Dans nos projets de recherche, nous utilisons souvent des tests qui permettent d’évaluer les fonctions cognitives, aussi appelées « cognition ». 

Les fonctions cognitives sont les opérations mentales impliquées dans l’acquisition de connaissances, la manipulation d’information et le raisonnement. Elles incluent les opérations liées aux domaines de la perception, de la mémoire, des apprentissages, de l’attention, de la prise de décision et du langage (Kiely, 2014).

Notre laboratoire s’intéresse à la communication, laquelle dépend de ces fonctions. Par exemple, pour discuter avec quelqu’un, nous utilisons non seulement les fonctions langagières et de parole, mais aussi notre mémoire pour discuter d’événements du passé, et notre attention pour capter le contenu du message de notre interlocuteur. C’est pourquoi nous utilisons fréquemment des tests évaluant les fonctions cognitives, principalement la mémoire et l’attention. Par exemple, nous pouvons demander aux participants et participantes d’un projet de recherche d’effectuer un test mesurant l’attention afin de vérifier si la performance à cette tâche a une incidence sur la performance à nos différents tests de langage. De fait, une personne qui serait moins attentive aux mots entendus durant une tâche de langage pourrait avoir plus de difficulté à réaliser la tâche de langage.

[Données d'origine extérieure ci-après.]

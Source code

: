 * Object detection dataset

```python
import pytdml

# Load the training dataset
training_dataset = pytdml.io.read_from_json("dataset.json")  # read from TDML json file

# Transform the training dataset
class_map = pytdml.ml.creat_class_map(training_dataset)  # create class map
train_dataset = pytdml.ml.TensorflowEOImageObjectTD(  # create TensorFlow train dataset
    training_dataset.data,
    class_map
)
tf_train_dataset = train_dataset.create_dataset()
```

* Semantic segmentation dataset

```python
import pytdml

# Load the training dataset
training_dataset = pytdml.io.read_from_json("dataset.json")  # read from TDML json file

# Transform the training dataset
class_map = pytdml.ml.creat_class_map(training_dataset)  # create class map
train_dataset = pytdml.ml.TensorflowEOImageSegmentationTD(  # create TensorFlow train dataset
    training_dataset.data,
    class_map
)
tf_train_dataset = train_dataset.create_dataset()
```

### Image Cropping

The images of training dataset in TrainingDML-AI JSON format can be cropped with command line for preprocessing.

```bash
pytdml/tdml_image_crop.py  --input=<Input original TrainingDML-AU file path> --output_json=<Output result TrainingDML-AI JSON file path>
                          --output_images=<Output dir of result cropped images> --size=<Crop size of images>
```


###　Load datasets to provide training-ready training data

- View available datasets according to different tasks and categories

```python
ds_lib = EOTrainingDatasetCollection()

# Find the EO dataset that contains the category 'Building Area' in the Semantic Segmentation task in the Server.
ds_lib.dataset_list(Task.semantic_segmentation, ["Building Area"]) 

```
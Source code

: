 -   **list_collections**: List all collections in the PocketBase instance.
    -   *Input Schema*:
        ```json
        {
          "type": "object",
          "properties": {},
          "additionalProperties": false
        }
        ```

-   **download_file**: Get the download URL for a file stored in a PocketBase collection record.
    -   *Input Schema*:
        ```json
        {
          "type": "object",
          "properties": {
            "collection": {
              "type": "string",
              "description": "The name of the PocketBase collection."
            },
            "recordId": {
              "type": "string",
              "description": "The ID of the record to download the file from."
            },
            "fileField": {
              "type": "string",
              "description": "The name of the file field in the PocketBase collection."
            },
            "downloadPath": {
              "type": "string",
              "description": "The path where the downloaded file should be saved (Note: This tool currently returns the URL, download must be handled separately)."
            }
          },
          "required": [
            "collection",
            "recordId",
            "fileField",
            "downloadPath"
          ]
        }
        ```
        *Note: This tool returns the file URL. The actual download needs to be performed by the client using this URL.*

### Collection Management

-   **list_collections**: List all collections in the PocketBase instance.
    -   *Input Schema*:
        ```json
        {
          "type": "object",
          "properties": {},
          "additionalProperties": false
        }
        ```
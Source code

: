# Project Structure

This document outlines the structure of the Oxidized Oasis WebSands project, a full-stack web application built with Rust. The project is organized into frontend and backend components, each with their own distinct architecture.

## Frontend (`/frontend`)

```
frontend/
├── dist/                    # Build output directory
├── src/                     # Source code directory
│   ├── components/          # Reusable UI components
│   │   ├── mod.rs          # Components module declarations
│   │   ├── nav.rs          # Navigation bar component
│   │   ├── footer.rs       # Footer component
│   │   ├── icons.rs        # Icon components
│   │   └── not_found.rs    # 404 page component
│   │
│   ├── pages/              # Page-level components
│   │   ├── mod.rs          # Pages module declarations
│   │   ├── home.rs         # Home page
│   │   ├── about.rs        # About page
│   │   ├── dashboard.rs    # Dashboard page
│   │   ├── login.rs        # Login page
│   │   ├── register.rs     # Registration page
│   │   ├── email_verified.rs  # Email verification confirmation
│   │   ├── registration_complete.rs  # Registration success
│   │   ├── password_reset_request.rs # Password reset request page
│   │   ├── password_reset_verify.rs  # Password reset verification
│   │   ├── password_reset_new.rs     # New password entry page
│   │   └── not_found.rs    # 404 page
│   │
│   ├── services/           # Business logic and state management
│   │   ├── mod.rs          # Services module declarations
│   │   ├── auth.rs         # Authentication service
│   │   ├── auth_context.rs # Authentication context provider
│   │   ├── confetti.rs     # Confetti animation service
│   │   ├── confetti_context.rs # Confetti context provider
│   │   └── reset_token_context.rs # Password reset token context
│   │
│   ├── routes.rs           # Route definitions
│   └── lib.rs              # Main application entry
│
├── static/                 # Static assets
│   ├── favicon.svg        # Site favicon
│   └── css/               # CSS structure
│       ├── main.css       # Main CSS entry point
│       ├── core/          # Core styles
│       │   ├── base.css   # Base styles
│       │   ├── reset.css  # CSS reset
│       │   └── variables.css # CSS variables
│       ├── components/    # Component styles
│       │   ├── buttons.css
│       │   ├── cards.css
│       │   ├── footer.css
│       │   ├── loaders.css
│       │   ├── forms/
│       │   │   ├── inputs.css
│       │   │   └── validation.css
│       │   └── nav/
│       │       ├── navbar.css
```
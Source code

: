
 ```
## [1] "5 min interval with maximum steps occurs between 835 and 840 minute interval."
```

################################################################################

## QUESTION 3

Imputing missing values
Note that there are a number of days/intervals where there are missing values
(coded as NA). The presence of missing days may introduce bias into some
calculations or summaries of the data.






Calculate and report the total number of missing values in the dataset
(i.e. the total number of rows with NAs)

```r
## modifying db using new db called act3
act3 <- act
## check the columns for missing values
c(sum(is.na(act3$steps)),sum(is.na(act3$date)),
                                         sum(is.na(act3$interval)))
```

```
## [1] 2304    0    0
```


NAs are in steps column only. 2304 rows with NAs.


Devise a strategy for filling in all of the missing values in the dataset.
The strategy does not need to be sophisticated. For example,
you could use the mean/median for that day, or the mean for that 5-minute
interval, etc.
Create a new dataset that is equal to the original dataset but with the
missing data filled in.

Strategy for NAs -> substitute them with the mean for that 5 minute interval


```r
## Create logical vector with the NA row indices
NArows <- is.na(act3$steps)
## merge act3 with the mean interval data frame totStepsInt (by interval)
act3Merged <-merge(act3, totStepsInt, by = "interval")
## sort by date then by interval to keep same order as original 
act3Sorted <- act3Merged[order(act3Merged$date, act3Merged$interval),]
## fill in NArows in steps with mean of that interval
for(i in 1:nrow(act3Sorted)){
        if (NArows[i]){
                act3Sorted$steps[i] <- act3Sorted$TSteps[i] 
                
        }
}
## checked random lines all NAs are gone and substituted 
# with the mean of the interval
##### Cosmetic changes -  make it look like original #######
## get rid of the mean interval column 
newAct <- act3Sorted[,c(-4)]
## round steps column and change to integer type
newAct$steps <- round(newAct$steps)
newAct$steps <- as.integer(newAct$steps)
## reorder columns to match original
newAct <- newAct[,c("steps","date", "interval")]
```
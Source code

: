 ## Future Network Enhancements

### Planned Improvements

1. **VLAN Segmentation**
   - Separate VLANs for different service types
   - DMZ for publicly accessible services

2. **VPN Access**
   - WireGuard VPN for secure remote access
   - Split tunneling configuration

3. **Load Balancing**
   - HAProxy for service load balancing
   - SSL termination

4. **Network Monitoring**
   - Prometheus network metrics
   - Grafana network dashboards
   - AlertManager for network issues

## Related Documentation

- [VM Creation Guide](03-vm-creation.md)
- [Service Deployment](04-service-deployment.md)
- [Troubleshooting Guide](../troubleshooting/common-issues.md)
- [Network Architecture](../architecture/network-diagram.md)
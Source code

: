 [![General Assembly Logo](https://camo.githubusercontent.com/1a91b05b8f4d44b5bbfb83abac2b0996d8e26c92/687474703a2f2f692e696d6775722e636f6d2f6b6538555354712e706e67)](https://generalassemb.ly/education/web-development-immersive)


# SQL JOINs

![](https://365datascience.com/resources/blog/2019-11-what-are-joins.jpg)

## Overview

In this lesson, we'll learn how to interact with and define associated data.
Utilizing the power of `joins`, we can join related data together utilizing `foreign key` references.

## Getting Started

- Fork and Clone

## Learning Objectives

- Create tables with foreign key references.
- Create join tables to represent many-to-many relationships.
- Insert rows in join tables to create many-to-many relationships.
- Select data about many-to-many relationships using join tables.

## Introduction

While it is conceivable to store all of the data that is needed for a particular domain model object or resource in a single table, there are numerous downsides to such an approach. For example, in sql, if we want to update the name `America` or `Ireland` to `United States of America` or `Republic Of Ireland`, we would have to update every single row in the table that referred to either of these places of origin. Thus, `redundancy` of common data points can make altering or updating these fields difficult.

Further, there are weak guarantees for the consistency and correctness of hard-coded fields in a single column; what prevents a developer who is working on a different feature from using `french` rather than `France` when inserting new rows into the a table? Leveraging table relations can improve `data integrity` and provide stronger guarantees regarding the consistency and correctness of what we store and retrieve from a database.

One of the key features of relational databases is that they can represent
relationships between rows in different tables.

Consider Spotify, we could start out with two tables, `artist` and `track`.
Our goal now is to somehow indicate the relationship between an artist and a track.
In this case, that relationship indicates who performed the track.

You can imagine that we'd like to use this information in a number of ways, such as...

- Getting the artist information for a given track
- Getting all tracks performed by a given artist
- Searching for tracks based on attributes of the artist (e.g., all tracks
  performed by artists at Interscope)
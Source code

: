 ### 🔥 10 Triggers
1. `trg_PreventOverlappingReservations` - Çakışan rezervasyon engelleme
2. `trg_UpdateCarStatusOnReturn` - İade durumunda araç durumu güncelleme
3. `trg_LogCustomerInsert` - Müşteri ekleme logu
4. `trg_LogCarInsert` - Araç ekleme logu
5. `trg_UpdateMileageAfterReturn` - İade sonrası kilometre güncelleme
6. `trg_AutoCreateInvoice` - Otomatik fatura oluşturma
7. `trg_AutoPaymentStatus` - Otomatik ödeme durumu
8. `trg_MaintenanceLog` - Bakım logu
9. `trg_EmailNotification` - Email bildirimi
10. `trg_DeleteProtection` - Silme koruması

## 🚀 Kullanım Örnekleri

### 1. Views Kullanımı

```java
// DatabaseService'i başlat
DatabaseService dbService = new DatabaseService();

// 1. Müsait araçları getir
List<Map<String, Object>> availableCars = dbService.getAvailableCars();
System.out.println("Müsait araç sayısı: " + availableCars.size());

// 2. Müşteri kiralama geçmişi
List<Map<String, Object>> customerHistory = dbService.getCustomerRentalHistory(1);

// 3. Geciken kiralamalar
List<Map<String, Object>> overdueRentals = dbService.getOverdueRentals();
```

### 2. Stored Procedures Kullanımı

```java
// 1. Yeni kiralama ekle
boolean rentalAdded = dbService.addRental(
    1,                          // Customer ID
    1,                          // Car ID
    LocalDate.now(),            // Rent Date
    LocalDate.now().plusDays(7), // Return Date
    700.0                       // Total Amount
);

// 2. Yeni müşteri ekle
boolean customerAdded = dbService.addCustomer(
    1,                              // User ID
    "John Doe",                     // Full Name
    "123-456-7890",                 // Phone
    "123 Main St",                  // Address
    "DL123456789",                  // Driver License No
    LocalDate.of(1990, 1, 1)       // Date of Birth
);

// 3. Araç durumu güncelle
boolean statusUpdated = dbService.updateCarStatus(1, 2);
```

Dans ce billet, nous vous dressons un aperçu des principales fonctions cognitives :

Langage

Les fonctions langagières forment une famille de fonctions cognitives qui regroupent une multitude d’opérations mentales nous permettant de comprendre et produire des mots et des phrases, de répéter, de nommer, etc. Ces opérations sont associées à différentes sphères du langage, soit la phonologie, la morphologie, le lexique, la sémantique, la syntaxe et la pragmatique (décrites dans un précédent article de blogue).

Mémoire

La mémoire peut être à court terme (p. ex. retenir un nouveau numéro de téléphone pendant quelques secondes ou minutes en se le répétant mentalement) ou à long terme (p. ex. se rappeler par cœur le numéro de téléphone de nos parents, que nous avons appris il y a longtemps).

La mémoire peut aussi être verbale (p. ex. mémorisation de mots entendus) ou non verbale (p. ex. mémorisation de sons de l’environnement).

Que l’information soit verbale ou non, le processus de mémorisation implique plusieurs étapes. L’information doit d’abord être encodée, ce qui implique notamment de porter attention à ce qui nous entoure, sans quoi l’information ne pourra être retenue. L’information est ensuite maintenue temporairement en mémoire à court terme, avant d’être consolidée, c’est-à-dire emmagasinée en mémoire à long terme. Il est à noter que toute l’information maintenue temporairement en mémoire à court terme ne sera pas consolidée. Toutefois, les apprentissages impliquent la consolidation ; c’est-à-dire que lorsque nous avons appris quelque chose, c’est que l’information a été emmagasinée en mémoire à long terme (Lezak et coll., 2012).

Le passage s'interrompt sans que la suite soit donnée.